Practical Example: Profiling Networked Go Applications with `pprof`¶

This section walks through a demo application instrumented with benchmarking tools and runtime profiling to ground profiling concepts in a real-world context. It covers identifying performance bottlenecks, interpreting flame graphs, and analyzing system behavior under various simulated network conditions.

CPU Profiling in Networked Apps¶

The demo application is intentionally designed to be as simple as possible to highlight key profiling concepts without unnecessary complexity.
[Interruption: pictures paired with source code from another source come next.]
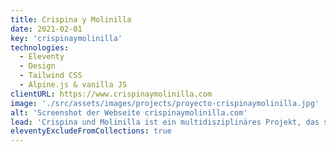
 ```yaml
---
title: Crispina y Molinilla
date: 2021-02-01
key: 'crispinaymolinilla'
technologies:
  - Eleventy
  - Design
  - Tailwind CSS
  - Alpine.js & vanilla JS
clientURL: https://www.crispinaymolinilla.com
image: './src/assets/images/projects/proyecto-crispinaymolinilla.jpg'
alt: 'Screenshot der Webseite crispinaymolinilla.com'
lead: 'Crispina und Molinilla ist ein multidisziplinäres Projekt, das sich an Kinder richtet. Mit ihrer Website habe ich versucht, die ganze Vitalität und Dynamik des Projekts darzustellen und ein Bild zu schaffen, das sowohl für Kinder als auch für Menschen, die sich für eine Anstellung interessieren, attraktiv ist.'
eleventyExcludeFromCollections: true
---
```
While the code and patterns used in the demo are basic, the profiling insights gained here are highly applicable to more complex, production-grade applications.
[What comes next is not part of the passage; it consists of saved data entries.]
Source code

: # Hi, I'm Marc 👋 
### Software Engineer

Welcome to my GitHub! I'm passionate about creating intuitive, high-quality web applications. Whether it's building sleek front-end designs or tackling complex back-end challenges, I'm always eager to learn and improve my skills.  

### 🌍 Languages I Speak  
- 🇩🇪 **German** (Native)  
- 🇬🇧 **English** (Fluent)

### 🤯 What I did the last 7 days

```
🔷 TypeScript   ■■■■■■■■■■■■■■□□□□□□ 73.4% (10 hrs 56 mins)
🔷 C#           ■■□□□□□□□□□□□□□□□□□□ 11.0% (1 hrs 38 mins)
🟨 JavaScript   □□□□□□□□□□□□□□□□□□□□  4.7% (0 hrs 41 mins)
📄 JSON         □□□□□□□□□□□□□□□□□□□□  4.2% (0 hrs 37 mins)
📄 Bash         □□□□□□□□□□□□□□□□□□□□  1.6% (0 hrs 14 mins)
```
To enable continuous profiling under load, we expose pprof via a dedicated HTTP endpoint:

import (

    _ "net/http/pprof"

)

// ...

    // Start pprof in a separate goroutine.
    go func() {
        log.Println("pprof listening on :6060")
        if err := http.ListenAndServe("localhost:6060", nil); err != nil {
            log.Fatalf("pprof server error: %v", err)
        }
    }()

full net-app's source code

package main

// pprof-start
import (
// pprof-end
    "flag"
    "fmt"
    "log"
    "math/rand/v2"
    "net/http"
// pprof-start
    _ "net/http/pprof"
// pprof-end
    "os"
    "os/signal"
    "time"
// pprof-start
)
// pprof-end

var (
    fastDelay   = flag.Duration("fast-delay", 0, "Fixed delay for fast handler (if any)")
    slowMin     = flag.Duration("slow-min", 1*time.Millisecond, "Minimum delay for slow handler")
    slowMax     = flag.Duration("slow-max", 300*time.Millisecond, "Maximum delay for slow handler")
    gcMinAlloc  = flag.Int("gc-min-alloc", 50, "Minimum number of allocations in GC heavy handler")
    gcMaxAlloc  = flag.Int("gc-max-alloc", 1000, "Maximum number of allocations in GC heavy handler")
)

func randRange(min, max int) int {
    return rand.IntN(max-min) + min
}

func fastHandler(w http.ResponseWriter, r *http.Request) {
    if *fastDelay > 0 {
        time.Sleep(*fastDelay)
    }
    fmt.Fprintln(w, "fast response")
}

func slowHandler(w http.ResponseWriter, r *http.Request) {
    delayRange := int((*slowMax - *slowMin) / time.Millisecond)
    delay := time.Duration(randRange(1, delayRange)) * time.Millisecond
    time.Sleep(delay)
    fmt.Fprintf(w, "slow response with delay %d ms\n", delay.Milliseconds())
}

// heavy-start
var longLivedData [][]byte

func gcHeavyHandler(w http.ResponseWriter, r *http.Request) {
    numAllocs := randRange(*gcMinAlloc, *gcMaxAlloc)
    var data [][]byte
    for i := 0; i < numAllocs; i++ {
        // Allocate 10KB slices. Occasionally retain a reference to simulate long-lived objects.
        b := make([]byte, 1024*10)
        data = append(data, b)
        if i%100 == 0 { // every 100 allocations, keep the data alive
            longLivedData = append(longLivedData, b)
        }
    }
    fmt.Fprintf(w, "allocated %d KB\n", len(data)*10)
}
// heavy-end

func main() {
    flag.Parse()

    http.HandleFunc("/fast", fastHandler)
    http.HandleFunc("/slow", slowHandler)
    http.HandleFunc("/gc", gcHeavyHandler)

// pprof-start
// ...

    // Start pprof in a separate goroutine.
    go func() {
        log.Println("pprof listening on :6060")
        if err := http.ListenAndServe("localhost:6060", nil); err != nil {
            log.Fatalf("pprof server error: %v", err)
        }
    }()
// pprof-end

    // Create a server to allow for graceful shutdown.
    server := &http.Server{Addr: ":8080"}

    go func() {
        log.Println("HTTP server listening on :8080")
        if err := server.ListenAndServe(); err != nil && err != http.ErrServerClosed {
            log.Fatalf("HTTP server error: %v", err)
        }
    }()

    // Graceful shutdown on interrupt signal.
    sigCh := make(chan os.Signal, 1)
    signal.Notify(sigCh, os.Interrupt)
    <-sigCh
    log.Println("Shutting down server...")
    if err := server.Shutdown(nil); err != nil {
        log.Fatalf("Server Shutdown Failed:%+v", err)
    }
    log.Println("Server exited")
}

The next step will be to establish a connection with the profiled app and collect samples:

go tool pprof http://localhost:6060/debug/pprof/profile?seconds=30

View results interactively:

go tool pprof -http=:7070 cpu.prof # (1)

the actual cpu.prof path will be something like $HOME/pprof/pprof.net-app.samples.cpu.004.pb.gz

or you can save the profiling graph as an svg image.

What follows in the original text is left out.